◆ **Data listing**
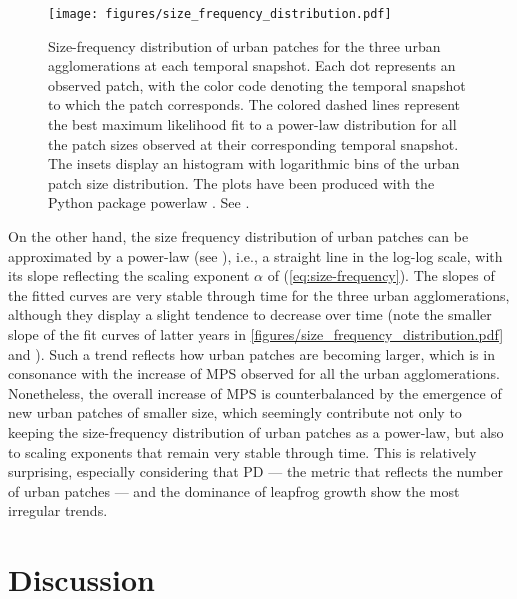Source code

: \begin{figure}[!ht]
  \begin{adjustwidth}{0cm}{-.4\textwidth}
    \centering
    \texttt{[image: figures/size\_frequency\_distribution.pdf]}
    \vspace{.5em}
    \caption[Size-frequency distribution of urban patches]{\label{figures/size_frequency_distribution.pdf}Size-frequency distribution of urban patches for the three urban agglomerations at each temporal snapshot. Each dot represents an observed patch, with the color code denoting the temporal snapshot to which the patch corresponds. The colored dashed lines represent the best maximum likelihood fit to a power-law distribution for all the patch sizes observed at their corresponding temporal snapshot. The insets display an histogram with logarithmic bins of the urban patch size distribution. The plots have been produced with the Python package powerlaw \citep{alstott2014powerlaw}. See .}
  \end{adjustwidth}
\end{figure}

On the other hand, the size frequency distribution of urban patches can be approximated by a power-law (see ), i.e., a straight line in the log-log scale, with its slope reflecting the scaling exponent $\alpha$ of (\ref{eq:size-frequency}). The slopes of the fitted curves are very stable through time for the three urban agglomerations, although they display a slight tendence to decrease over time (note the smaller slope of the fit curves of latter years in \autoref{figures/size_frequency_distribution.pdf} and ).
Such a trend reflects how urban patches are becoming larger, which is in consonance with the increase of MPS observed for all the urban agglomerations.
Nonetheless, the overall increase of MPS is counterbalanced by the emergence of new urban patches of smaller size, which seemingly contribute not only to keeping the size-frequency distribution of urban patches as a power-law, but also to scaling exponents that remain very stable through time. This is relatively surprising, especially considering that PD --- the metric that reflects the number of urban patches --- and the dominance of leapfrog growth show the most irregular trends.


\section*{Discussion}

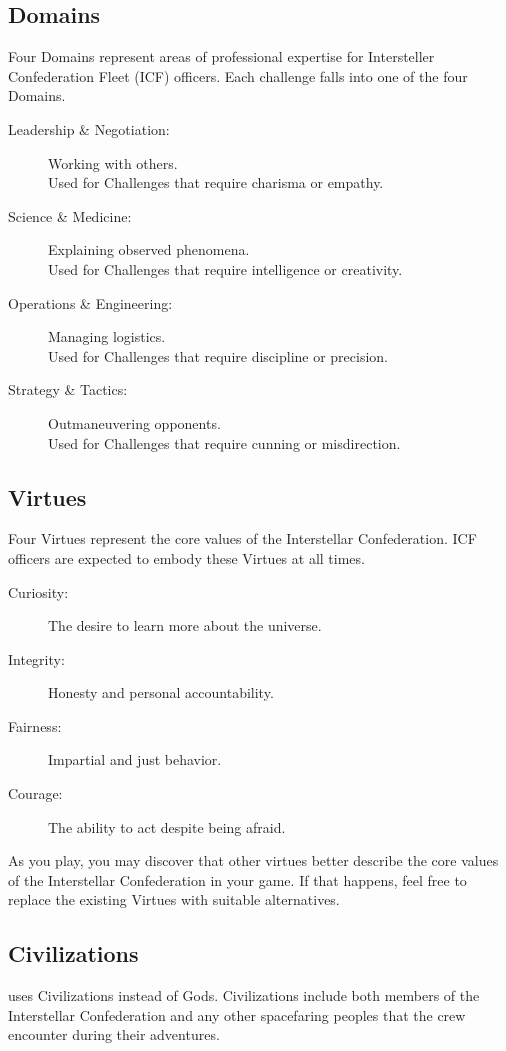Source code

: \documentclass[11pt, a5paper, parskip=half-, DIV=12]{scrartcl}
\begin{document}
\subsection*{Domains}
Four Domains represent areas of professional expertise for Intersteller Confederation Fleet (ICF) officers. Each challenge falls into one of the four Domains.
\begin{description}
	\item[Leadership \& Negotiation:] Working with others.\\Used for Challenges that require charisma or empathy.
	\item[Science \& Medicine:] Explaining observed phenomena.\\Used for Challenges that require intelligence or creativity.
	\item[Operations \& Engineering:] Managing logistics.\\Used for Challenges that require discipline or precision.
	\item[Strategy \& Tactics:] Outmaneuvering opponents.\\Used for Challenges that require cunning or misdirection.
\end{description}

\subsection*{Virtues}
Four Virtues represent the core values of the Interstellar Confederation. ICF officers are expected to embody these Virtues at all times.
\begin{description}
	\item[Curiosity:] The desire to learn more about the universe.
	\item[Integrity:] Honesty and personal accountability.
	\item[Fairness:] Impartial and just behavior.
	\item[Courage:] The ability to act despite being afraid.
\end{description}
As you play, you may discover that other virtues better describe the core values of the Interstellar Confederation in your game.  If that happens, feel free to replace the existing Virtues with suitable alternatives.

\newpage

\subsection*{Civilizations}
\ENDEAVOUR{} uses Civilizations instead of Gods.  Civilizations include both members of the Interstellar Confederation and any other spacefaring peoples that the crew encounter during their adventures.
\end{document}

◆ **Exercise instructions**
Please print, exactly as given, the lines running from the beginning of the listing through the line containing "Such a trend", omitting each picture.

◆ **Result for this task**
Source code

: \begin{figure}[!ht]
  \begin{adjustwidth}{0cm}{-.4\textwidth}
    \centering
    \texttt{[image: figures/size\_frequency\_distribution.pdf]}
    \vspace{.5em}
    \caption[Size-frequency distribution of urban patches]{\label{figures/size_frequency_distribution.pdf}Size-frequency distribution of urban patches for the three urban agglomerations at each temporal snapshot. Each dot represents an observed patch, with the color code denoting the temporal snapshot to which the patch corresponds. The colored dashed lines represent the best maximum likelihood fit to a power-law distribution for all the patch sizes observed at their corresponding temporal snapshot. The insets display an histogram with logarithmic bins of the urban patch size distribution. The plots have been produced with the Python package powerlaw \citep{alstott2014powerlaw}. See .}
  \end{adjustwidth}
\end{figure}

On the other hand, the size frequency distribution of urban patches can be approximated by a power-law (see ), i.e., a straight line in the log-log scale, with its slope reflecting the scaling exponent $\alpha$ of (\ref{eq:size-frequency}). The slopes of the fitted curves are very stable through time for the three urban agglomerations, although they display a slight tendence to decrease over time (note the smaller slope of the fit curves of latter years in \autoref{figures/size_frequency_distribution.pdf} and ).
Such a trend reflects how urban patches are becoming larger, which is in consonance with the increase of MPS observed for all the urban agglomerations.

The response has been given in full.